In June 2022, a research centre dedicated to studying the political theories of Xi Jinping, the General Secretary of the Chinese Communist Party and the Chinese President, was established within the Russian Academy of Sciences. This centre serves both China’s desire to export its leader’s ideology abroad and the Russian Academy’s willingness to provide a platform for this endeavour. Moreover, the Academy saw the opportunity, through the Xi Jinping research centre, to sign cooperation agreements with various Chinese state institutions and think tanks involved in China’s intelligence and influence activities abroad, such as the China Institutes of Contemporary International Relations (CICIR) and the Chinese Academy of Social Sciences (CASS). This creates an opportunity for coordinating intelligence and influence activities. However, the Russian Academy’s “China turn” does not primarily indicate the growing influence of Xi Jinping’s ideology in Russia’s academic and political circles. Instead, it reflects the increased ideological convergence between the two countries and both sides’ willingness to cooperate in this direction.

The foreword to the sixth 2023 issue of Polis, a political studies journal published by the Russian Academy of Sciences’ Institute of World Economy and International Relations (IMEMO RAN), which is associated with Russia’s ruling elite, explicitly states that the concept of a “multipolar world order” advocated by Russia and the “community with a shared future” introduced by Xi Jinping as a novel framework for international relations are fundamentally identical.

Unlike a previous statement made during the 2022 Beijing Winter Olympics, the joint statement by the Chinese and Russian heads of state during Xi Jinping’s visit to Moscow on 21-22 March 2023 made no references to a “boundless friendship”. This suggests that China was careful to avoid any speculation that its cooperation with Russia had no boundaries, particularly to dispel any notions that it might include, directly or indirectly, forms of military aggression. China also wants to avoid parallels between the Taiwan question and the war in Ukraine, and it refrains from criticising the West collectively, as this approach would affect not only the United States but also European countries with whom China hopes to improve relations. However, this does not indicate distancing itself from Russia; instead, it reflects China’s tactical manoeuvring in relations with Europe and Russia.

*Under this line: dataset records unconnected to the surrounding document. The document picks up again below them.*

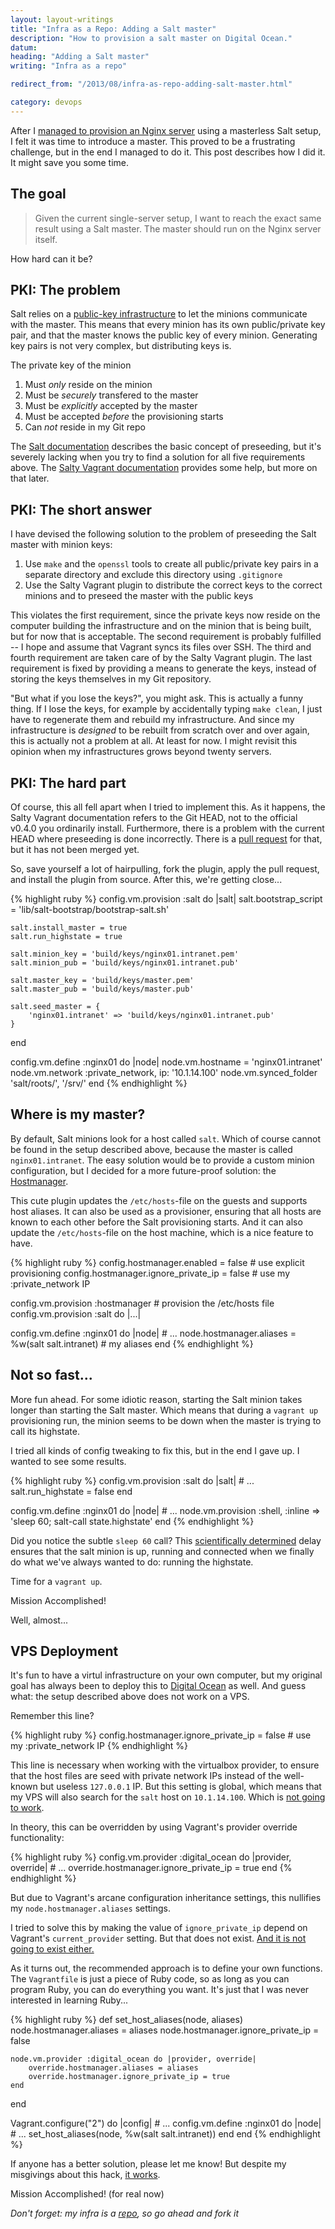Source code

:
 ```yaml
---
layout: layout-writings
title: "Infra as a Repo: Adding a Salt master"
description: "How to provision a salt master on Digital Ocean."
datum: 
heading: "Adding a Salt master"
writing: "Infra as a repo"

redirect_from: "/2013/08/infra-as-repo-adding-salt-master.html"

category: devops
---
```


After I [managed to provision an Nginx server][previous post] using a masterless Salt setup, I felt it was time to
introduce a master. This proved to be a frustrating challenge, but in the end I managed to do it. This post
describes how I did it. It might save you some time.


The goal
--------

> Given the current single-server setup, I want to reach the exact same result using a Salt master. The master
> should run on the Nginx server itself.

How hard can it be?

PKI: The problem
-------------

Salt relies on a [public-key infrastructure][PKI] to let the minions communicate with the master. This means that
every minion has its own public/private key pair, and that the master knows the public key of every minion. Generating
key pairs is not very complex, but distributing keys is.

The private key of the minion

1. Must *only* reside on the minion
2. Must be *securely* transfered to the master
3. Must be *explicitly* accepted by the master
4. Must be accepted *before* the provisioning starts
5. Can *not* reside in my Git repo

The [Salt documentation][Salt-PKI] describes the basic concept of preseeding, but it's severely lacking when you try
to find a solution for all five requirements above. The [Salty Vagrant documentation][Salty Vagrant plugin] provides some
help, but more on that later.

PKI: The short answer
---------------------

I have devised the following solution to the problem of preseeding the Salt master with minion keys:

1. Use `make` and the `openssl` tools to create all public/private key pairs in a separate directory and
   exclude this directory using `.gitignore`
2. Use the Salty Vagrant plugin to distribute the correct keys to the correct minions and to preseed the master with
   the public keys

This violates the first requirement, since the private keys now reside on the computer building the infrastructure and
on the minion that is being built, but for now that is acceptable. The second requirement is probably fulfilled --
I hope and assume that Vagrant syncs its files over SSH. The third and fourth requirement are taken care of by the
Salty Vagrant plugin. The last requirement is fixed by providing a means to generate the keys, instead of storing the
keys themselves in my Git repository.

"But what if you lose the keys?", you might ask. This is actually a funny thing. If I lose the keys, for example by
accidentally typing `make clean`, I just have to regenerate them and rebuild my infrastructure. And since my
infrastructure is *designed* to be rebuilt from scratch over and over again, this is actually not a problem at all.
At least for now. I might revisit this opinion when my infrastructures grows beyond twenty servers.


PKI: The hard part
------------------

Of course, this all fell apart when I tried to implement this. As it happens, the Salty Vagrant documentation refers
to the Git HEAD, not to the official v0.4.0 you ordinarily install. Furthermore, there is a problem with the current
HEAD where preseeding is done incorrectly. There is a [pull request] for that, but it has not been merged yet.

So, save yourself a lot of hairpulling, fork the plugin, apply the pull request, and install the plugin from source.
After this, we're getting close...

{% highlight ruby %}
config.vm.provision :salt do |salt|
    salt.bootstrap_script = 'lib/salt-bootstrap/bootstrap-salt.sh'

    salt.install_master = true
    salt.run_highstate = true

    salt.minion_key = 'build/keys/nginx01.intranet.pem'
    salt.minion_pub = 'build/keys/nginx01.intranet.pub'

    salt.master_key = 'build/keys/master.pem'
    salt.master_pub = 'build/keys/master.pub'

    salt.seed_master = {
        'nginx01.intranet' => 'build/keys/nginx01.intranet.pub'
    }
end

config.vm.define :nginx01 do |node|
    node.vm.hostname = 'nginx01.intranet'
    node.vm.network :private_network, ip: '10.1.14.100'
    node.vm.synced_folder 'salt/roots/', '/srv/'
end
{% endhighlight %}    

Where is my master?
-------------------

By default, Salt minions look for a host called `salt`. Which of course cannot be found in the setup described above,
because the master is called `nginx01.intranet`. The easy solution would be to provide a custom minion configuration,
but I decided for a more future-proof solution: the [Hostmanager][].

This cute plugin updates the `/etc/hosts`-file on the guests and supports host aliases. It can also be used as a provisioner,
ensuring that all hosts are known to each other before the Salt provisioning starts. And it can also update the
`/etc/hosts`-file on the host machine, which is a nice feature to have.

{% highlight ruby %}
config.hostmanager.enabled = false             # use explicit provisioning
config.hostmanager.ignore_private_ip = false   # use my :private_network IP

config.vm.provision :hostmanager               # provision the /etc/hosts file
config.vm.provision :salt do |...|

config.vm.define :nginx01 do |node|
    # ...
    node.hostmanager.aliases = %w(salt salt.intranet)   # my aliases
end
{% endhighlight %}    

Not so fast...
--------------

More fun ahead. For some idiotic reason, starting the Salt minion takes longer than starting the Salt master. Which
means that during a `vagrant up` provisioning run, the minion seems to be down when the master is trying to call its
highstate.

I tried all kinds of config tweaking to fix this, but in the end I gave up. I wanted to see some results.

{% highlight ruby %}
config.vm.provision :salt do |salt|
    # ...
    salt.run_highstate = false
end

config.vm.define :nginx01 do |node|
    # ...
    node.vm.provision :shell, :inline => 'sleep 60; salt-call state.highstate'
end
{% endhighlight %}    

Did you notice the subtle `sleep 60` call? This [scientifically determined][trial-error] delay ensures that the
salt minion is up, running and connected when we finally do what we've always wanted to do: running the highstate.

Time for a `vagrant up`.

Mission Accomplished!

Well, almost...

VPS Deployment
-------------

It's fun to have a virtul infrastructure on your own computer, but my original goal has always been to deploy this to
[Digital Ocean] as well. And guess what: the setup described above does not work on a VPS.

Remember this line?

{% highlight ruby %}
config.hostmanager.ignore_private_ip = false    # use my :private_network IP
{% endhighlight %}    

This line is necessary when working with the virtualbox provider, to ensure that the host files are seed with private
network IPs
instead of the well-known but useless `127.0.0.1` IP. But this setting is global, which means that my VPS will also
search for the `salt` host on `10.1.14.100`. Which is [not going to work][Private Network].

In theory, this can be overridden by using Vagrant's provider override functionality:

{% highlight ruby %}
config.vm.provider :digital_ocean do |provider, override|
    # ...
    override.hostmanager.ignore_private_ip = true
end
{% endhighlight %}    

But due to Vagrant's arcane configuration inheritance settings, this nullifies my `node.hostmanager.aliases`
settings.

I tried to solve this by making the value of `ignore_private_ip` depend on Vagrant's `current_provider` setting.
But that does not exist. [And it is not going to exist either.][current-provider]

As it turns out, the recommended approach is to define your own functions. The `Vagrantfile` is just a piece of
Ruby code, so as long as you can program Ruby, you can do everything you want. It's just that I was never interested
in learning Ruby...

{% highlight ruby %}
def set_host_aliases(node, aliases)
    node.hostmanager.aliases = aliases
    node.hostmanager.ignore_private_ip = false

    node.vm.provider :digital_ocean do |provider, override|
        override.hostmanager.aliases = aliases
        override.hostmanager.ignore_private_ip = true
    end
end

Vagrant.configure("2") do |config|
    # ...
    config.vm.define :nginx01 do |node|
        # ...
        set_host_aliases(node, %w(salt salt.intranet))
    end
end
{% endhighlight %}    

If anyone has a better solution, please let me know! But despite my misgivings about this hack, [it works].

Mission Accomplished! (for real now)

_Don't forget: my infra is a [repo], so go ahead and fork it_


[previous post]: http://blog.publysher.nl/2013/07/infra-as-repo-using-vagrant-and-salt.html
[Salty Vagrant plugin]: https://github.com/saltstack/salty-vagrant
[PKI]: http://en.wikipedia.org/wiki/Public-key_infrastructure
[Salt-PKI]: https://salt.readthedocs.org/en/latest/topics/tutorials/preseed_key.html
[pull request]: https://github.com/saltstack/salty-vagrant/pull/98
[Hostmanager]: https://github.com/smdahlen/vagrant-hostmanager
[trial-error]: http://en.wikipedia.org/wiki/Trial_and_error
[Digital Ocean]: https://www.digitalocean.com/?refcode=8d8ff680bec5
[Private Network]: https://en.wikipedia.org/wiki/Private_network
[current-provider]:https://github.com/mitchellh/vagrant/issues/1867
[it works]: http://nginx01.publysher.nl/
[repo]: https://github.com/publysher/infra-example-nginx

A point in the joint statement by Xi and Putin that raises particular concern relates to the commitment of both countries to ensure the security of their citizens, institutions and projects abroad: “The Parties attach great importance to ensuring the security of, and protecting the rights and interests of, persons and institutions of the two countries located abroad. They will continue to promote the establishment of appropriate bilateral and multilateral mechanisms and specialised dialogue and to continuously expand formats and areas of cooperation related to ensuring the security of citizens, projects and institutions abroad.”

This point, mentioned for the first time in a joint statement at the highest level, suggests that China and Russia may begin to express support for each other in matters of protecting the interests and rights of their citizens and institutions abroad in the future.

Notably, the text describes the group needing protection as “persons located abroad” (находящиеся за рубежом лица), which could be interpreted to include individuals of Russian ethnicity, regardless of their citizenship. In the Chinese version, the phrase “rights and interests” (权益, quanyi) is used, a term the Chinese media has employed to criticise other nations’ treatment of ethnic minorities. This language could allow Russia to seek China’s support for its policy of protecting “compatriots” abroad. While the statement does not mandate specific actions, it potentially heightens future security risks for countries like Estonia.